From the client point of view, the customer journey should be quick and straightforward. But to ensure trust, security and compliance, organizations need multiple services and applications to work together seamlessly. Customer journey orchestration tools sync workflows to ensure the proper checks are done in the correct order and information is shared appropriately with all systems and people.
The complexities of onboarding new customers are immense. It’s one thing if you are offering one product to one market. But the global opportunities for doing business mean that you often have multiple jurisdictions, products and risk scenarios to consider. Add on top of that different tools and numerous internal teams, the number of paths and permutations becomes an operational challenge.

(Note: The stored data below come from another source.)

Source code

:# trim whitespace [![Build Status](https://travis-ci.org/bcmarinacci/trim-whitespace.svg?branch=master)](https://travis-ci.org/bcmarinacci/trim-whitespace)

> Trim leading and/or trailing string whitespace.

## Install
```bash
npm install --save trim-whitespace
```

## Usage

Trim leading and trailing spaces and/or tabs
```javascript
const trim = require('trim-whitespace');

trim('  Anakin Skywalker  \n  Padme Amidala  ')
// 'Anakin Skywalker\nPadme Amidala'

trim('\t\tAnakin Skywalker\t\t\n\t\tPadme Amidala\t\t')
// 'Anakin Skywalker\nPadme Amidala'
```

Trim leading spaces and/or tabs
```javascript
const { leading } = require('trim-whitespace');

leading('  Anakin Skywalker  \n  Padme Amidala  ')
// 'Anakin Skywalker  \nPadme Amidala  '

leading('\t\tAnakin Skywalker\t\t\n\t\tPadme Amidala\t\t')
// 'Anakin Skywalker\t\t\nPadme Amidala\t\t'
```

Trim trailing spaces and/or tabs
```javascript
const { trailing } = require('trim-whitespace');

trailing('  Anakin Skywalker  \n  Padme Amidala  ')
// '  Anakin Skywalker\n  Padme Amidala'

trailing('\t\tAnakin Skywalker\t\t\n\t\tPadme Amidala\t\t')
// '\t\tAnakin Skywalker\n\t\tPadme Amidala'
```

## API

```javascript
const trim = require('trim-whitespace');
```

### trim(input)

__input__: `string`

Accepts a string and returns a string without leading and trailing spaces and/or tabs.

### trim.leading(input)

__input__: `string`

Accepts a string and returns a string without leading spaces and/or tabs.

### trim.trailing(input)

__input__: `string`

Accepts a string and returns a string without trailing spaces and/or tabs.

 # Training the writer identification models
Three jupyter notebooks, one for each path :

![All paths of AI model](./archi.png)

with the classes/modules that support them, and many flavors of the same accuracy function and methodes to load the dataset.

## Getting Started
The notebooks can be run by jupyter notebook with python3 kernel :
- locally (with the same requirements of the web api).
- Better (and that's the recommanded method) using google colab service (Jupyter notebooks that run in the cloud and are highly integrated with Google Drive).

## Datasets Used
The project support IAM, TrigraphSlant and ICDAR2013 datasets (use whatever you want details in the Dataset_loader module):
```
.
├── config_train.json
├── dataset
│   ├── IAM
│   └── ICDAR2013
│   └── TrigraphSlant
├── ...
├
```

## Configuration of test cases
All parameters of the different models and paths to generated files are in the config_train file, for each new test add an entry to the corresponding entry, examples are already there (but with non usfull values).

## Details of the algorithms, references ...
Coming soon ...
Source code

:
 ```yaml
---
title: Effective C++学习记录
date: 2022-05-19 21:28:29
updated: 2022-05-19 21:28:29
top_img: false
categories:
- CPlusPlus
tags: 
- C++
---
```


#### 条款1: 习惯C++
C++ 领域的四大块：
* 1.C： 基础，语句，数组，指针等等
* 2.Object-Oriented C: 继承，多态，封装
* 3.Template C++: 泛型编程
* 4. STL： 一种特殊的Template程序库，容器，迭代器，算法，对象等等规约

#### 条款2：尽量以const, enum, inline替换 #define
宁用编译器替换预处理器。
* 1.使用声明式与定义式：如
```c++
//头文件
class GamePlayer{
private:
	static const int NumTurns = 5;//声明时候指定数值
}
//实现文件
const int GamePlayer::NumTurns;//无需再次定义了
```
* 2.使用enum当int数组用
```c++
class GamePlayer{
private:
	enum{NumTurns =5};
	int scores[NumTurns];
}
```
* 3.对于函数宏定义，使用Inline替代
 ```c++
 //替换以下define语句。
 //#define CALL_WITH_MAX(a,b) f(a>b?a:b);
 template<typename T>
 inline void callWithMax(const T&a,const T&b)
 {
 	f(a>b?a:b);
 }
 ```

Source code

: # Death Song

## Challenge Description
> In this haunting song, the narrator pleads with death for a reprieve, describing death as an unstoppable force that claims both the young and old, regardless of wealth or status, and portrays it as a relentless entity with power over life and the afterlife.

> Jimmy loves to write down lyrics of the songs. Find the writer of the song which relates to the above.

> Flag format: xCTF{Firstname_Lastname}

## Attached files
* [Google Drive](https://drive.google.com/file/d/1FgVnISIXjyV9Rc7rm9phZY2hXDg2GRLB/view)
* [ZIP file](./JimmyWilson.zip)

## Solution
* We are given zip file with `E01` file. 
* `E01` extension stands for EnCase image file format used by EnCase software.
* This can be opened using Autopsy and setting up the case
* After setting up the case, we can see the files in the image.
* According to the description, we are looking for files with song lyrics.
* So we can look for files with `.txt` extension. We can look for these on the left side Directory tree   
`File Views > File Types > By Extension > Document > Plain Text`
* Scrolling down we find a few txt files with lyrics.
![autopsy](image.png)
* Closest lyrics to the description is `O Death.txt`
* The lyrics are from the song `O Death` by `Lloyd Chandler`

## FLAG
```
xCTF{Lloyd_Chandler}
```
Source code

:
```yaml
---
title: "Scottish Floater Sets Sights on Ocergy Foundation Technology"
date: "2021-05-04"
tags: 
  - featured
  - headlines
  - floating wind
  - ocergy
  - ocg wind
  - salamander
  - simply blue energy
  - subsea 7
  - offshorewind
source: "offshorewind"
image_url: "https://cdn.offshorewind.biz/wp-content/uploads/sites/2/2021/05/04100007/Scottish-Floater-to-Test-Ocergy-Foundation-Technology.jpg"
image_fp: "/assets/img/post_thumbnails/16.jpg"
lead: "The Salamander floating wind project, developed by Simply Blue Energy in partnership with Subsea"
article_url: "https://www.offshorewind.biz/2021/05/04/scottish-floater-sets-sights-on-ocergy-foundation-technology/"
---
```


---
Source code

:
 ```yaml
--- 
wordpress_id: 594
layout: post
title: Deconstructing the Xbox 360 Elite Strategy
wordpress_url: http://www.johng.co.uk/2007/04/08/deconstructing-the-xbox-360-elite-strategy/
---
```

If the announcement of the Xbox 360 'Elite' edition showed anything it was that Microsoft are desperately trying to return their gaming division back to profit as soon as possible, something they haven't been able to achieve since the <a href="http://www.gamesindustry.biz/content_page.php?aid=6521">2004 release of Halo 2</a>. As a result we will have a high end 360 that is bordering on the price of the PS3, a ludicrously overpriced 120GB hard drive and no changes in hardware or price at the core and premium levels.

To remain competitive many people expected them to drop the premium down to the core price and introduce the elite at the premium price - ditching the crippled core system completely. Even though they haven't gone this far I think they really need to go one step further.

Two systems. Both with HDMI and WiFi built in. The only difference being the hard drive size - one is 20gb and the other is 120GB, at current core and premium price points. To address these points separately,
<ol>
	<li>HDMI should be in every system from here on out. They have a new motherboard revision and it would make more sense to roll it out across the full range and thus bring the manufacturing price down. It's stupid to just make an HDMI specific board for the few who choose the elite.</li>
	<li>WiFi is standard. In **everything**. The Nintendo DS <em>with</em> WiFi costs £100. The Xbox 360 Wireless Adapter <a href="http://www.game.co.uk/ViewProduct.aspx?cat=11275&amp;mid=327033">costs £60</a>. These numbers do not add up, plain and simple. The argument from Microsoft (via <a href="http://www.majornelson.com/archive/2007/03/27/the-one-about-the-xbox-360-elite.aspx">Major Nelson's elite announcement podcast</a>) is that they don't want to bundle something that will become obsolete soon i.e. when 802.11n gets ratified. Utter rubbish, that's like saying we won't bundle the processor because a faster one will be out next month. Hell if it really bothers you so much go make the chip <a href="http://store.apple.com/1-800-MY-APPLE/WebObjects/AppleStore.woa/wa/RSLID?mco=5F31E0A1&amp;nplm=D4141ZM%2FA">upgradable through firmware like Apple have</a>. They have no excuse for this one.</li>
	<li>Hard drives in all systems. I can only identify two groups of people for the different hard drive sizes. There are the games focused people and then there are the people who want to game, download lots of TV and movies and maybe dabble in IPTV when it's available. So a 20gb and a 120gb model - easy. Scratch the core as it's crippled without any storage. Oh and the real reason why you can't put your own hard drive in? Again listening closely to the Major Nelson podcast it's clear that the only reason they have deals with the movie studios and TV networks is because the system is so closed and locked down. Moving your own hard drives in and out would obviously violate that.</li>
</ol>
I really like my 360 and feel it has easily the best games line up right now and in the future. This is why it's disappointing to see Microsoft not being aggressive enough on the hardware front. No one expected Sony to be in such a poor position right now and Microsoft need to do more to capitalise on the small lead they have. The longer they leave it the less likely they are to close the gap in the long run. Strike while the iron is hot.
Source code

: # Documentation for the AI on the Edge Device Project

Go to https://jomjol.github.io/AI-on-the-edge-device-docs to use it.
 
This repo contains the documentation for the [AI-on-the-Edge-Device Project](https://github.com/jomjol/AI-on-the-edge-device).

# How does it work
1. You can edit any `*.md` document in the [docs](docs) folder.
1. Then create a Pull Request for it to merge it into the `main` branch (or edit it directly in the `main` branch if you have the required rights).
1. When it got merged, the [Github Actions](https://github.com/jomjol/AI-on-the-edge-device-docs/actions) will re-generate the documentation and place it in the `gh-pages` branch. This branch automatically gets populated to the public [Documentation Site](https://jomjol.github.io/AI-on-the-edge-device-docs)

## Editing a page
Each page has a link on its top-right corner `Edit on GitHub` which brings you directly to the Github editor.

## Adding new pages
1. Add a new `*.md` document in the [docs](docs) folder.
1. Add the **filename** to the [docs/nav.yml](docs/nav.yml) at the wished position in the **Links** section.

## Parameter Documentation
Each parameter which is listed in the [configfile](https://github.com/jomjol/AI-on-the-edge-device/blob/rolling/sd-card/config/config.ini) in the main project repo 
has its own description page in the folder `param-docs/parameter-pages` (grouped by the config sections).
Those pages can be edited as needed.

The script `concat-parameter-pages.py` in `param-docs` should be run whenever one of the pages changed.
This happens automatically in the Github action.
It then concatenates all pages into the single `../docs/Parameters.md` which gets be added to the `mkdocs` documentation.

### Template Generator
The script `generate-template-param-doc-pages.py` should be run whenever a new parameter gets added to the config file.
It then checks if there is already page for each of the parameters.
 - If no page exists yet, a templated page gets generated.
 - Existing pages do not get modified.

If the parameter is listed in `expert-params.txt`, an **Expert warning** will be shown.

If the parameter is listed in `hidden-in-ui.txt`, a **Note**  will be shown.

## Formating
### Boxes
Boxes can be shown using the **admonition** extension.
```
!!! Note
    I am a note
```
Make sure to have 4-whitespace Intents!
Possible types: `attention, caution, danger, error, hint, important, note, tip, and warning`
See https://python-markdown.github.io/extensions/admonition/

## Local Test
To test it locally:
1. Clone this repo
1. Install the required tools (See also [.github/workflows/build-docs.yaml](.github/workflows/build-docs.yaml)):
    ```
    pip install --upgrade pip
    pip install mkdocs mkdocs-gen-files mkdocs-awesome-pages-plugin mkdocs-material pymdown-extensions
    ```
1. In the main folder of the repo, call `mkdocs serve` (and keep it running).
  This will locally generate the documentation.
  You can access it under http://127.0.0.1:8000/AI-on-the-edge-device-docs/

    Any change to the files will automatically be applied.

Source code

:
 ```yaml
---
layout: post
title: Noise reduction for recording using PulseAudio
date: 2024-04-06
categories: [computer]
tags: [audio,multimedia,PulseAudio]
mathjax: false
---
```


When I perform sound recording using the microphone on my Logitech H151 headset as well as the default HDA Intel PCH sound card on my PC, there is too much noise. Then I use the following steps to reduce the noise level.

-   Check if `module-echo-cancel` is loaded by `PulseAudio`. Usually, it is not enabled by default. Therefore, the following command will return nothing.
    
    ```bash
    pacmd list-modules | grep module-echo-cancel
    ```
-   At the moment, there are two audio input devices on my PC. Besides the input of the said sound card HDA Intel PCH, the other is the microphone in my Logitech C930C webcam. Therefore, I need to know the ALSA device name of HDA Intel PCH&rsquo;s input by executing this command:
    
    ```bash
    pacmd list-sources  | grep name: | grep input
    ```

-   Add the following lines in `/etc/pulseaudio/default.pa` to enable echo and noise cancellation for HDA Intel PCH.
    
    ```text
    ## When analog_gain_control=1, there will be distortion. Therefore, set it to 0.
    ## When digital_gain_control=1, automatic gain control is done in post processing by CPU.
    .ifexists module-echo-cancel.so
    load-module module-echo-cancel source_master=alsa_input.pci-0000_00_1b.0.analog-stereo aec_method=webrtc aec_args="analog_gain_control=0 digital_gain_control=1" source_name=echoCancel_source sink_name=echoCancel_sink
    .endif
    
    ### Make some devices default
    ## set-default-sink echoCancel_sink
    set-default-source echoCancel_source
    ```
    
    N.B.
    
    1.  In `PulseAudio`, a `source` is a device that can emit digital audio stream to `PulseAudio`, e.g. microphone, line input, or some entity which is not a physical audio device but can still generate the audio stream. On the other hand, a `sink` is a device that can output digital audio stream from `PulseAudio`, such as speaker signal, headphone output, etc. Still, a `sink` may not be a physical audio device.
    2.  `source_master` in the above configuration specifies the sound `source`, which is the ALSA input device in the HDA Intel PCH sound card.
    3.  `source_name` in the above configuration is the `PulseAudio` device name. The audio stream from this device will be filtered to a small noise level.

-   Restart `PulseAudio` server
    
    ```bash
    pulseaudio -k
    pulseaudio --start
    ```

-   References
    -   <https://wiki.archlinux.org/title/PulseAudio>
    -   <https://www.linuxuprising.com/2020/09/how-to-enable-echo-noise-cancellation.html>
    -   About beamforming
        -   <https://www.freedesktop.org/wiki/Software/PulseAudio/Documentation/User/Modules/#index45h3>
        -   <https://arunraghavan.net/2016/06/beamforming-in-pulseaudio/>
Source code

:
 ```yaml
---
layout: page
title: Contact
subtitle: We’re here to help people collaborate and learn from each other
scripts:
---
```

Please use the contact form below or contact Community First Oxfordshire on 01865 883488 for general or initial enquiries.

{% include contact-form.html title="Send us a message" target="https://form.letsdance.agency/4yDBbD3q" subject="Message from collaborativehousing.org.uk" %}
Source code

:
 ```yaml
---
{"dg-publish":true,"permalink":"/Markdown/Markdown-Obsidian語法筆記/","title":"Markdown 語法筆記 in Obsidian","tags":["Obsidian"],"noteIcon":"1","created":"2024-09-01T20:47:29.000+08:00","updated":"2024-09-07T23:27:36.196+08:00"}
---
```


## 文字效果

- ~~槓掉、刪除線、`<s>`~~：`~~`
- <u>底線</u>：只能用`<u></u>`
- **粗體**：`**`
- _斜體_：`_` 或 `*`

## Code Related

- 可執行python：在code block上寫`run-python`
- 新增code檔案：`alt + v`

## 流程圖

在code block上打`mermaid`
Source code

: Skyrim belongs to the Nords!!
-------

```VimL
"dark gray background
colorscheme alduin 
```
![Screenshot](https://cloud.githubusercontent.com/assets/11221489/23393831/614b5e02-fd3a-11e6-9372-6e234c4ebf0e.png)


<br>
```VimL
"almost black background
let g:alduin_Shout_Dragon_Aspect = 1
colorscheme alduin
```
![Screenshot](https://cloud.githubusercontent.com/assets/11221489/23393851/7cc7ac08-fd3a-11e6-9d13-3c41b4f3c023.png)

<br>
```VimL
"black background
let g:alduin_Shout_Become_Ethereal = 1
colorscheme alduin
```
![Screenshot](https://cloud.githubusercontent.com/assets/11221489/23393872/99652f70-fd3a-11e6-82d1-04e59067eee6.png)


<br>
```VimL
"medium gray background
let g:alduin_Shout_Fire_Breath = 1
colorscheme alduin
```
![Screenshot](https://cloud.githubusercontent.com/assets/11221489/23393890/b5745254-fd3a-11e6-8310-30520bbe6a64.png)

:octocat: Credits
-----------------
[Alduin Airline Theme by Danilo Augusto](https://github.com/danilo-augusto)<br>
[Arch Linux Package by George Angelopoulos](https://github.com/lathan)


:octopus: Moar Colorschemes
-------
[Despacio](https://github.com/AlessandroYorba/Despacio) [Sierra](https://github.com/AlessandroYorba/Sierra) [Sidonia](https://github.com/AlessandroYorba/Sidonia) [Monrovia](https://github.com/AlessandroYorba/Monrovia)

Not only do the tools need to work together, but they also need to be:
- Quick
Slow, cumbersome processes will agitate customers and might lead to abandonment. With properly designed workflows, onboarding is relatively quick and encourages the customer. - Accurate
Information that is not collected, misassigned or neglected leads to bad outcomes, from missed opportunities to wasted time. Effective customer journey management helps ensure that everyone has the correct information to do their job. - Holistic
Without considered scenarios, automation can’t do its job, creating false positives or weak checks and balances. Workflows that are robust and adaptable enable the ability to refine processes to better match real-world inputs continually. - Scalable
More stakeholders, tools, markets and customer journeys can bog down processes. The ability to scale a quick, accurate and holistic customer journey orchestration solution will help future-proof your organization for continual customer growth.
Getting all your tools and services harmoniously working together is a powerful vision to serve your customers better, coordinate your people and deliver excellent sign-up experiences.
Risk-based automation workflows
Customer journey orchestration is about deploying a coherent risk-based approach. Every customer journey is different and poses a unique risk scenario that requires appropriate management controls.
To simplify the process, automation workflows:
- Take in data
- Perform checks and analysis
- Proceed to the appropriate next step of the journey
The critical concept is the appropriate next step; what workflow path will go next? This decisioning step is about taking in all the relevant information and branching to the correct path for that scenario.
Understanding all the different trust and risk signals and how they work together is fundamental to creating effective workflows. What tool or service is that information available from? How accurate is that information? What happens if the information is contradictory, vague or missing? Orchestration that doesn’t consider all the options is not fulfilling its mission.
That’s not to say there’s an optimum workflow. Instead, it’s about finding the right balance for your risk approach and organization. Measuring successful automation workflows is about finding the correct levels for:
- Safely speeding most customers through onboarding
- Detecting the majority of questionable activities
- Minimizing manual checks
Having automation deal with most journeys allows your organizational talent to focus on edge cases and understanding analytics to improve program performance.
Orchestrating onboarding workflows
Building onboarding workflows was traditionally in systems integration and custom coding. As each application needed its development efforts, costs and deployment time was considerable.
The surge in the use of APIs has made integration quicker and simpler. But dedicated development resources are still required for initial builds and continual improvement; building and optimizing customer journeys are ongoing as new requirements, fraud techniques, and operational feedback require refinement.
The next generation of customer journey orchestration is using no-code development tools. Instead of traditional hand-coded computer programming, this lets you create workflows through a graphical user interface (GUI) and configurations. It gives people with limited or no programming knowledge the ability to develop and refine complex operational workflows.
Instead of waiting for developers, your compliance, risk, and fraud experts can build and manage customer journeys. And as they are the experts in creating your risk management strategies, they can quickly devise and revise workflows that fit your needs.
No-code development speeds up the delivery of workflows and optimizes onboarding teams. You can build compliant, best-in-class flows for every process. And you can launch completely digital client onboarding flows in minutes, not months.
Customer journey orchestration tools will help you fine-tune your onboarding program by improving experiences, coordinating your risk-based approach, and increasing your opportunity to refine and optimize processes.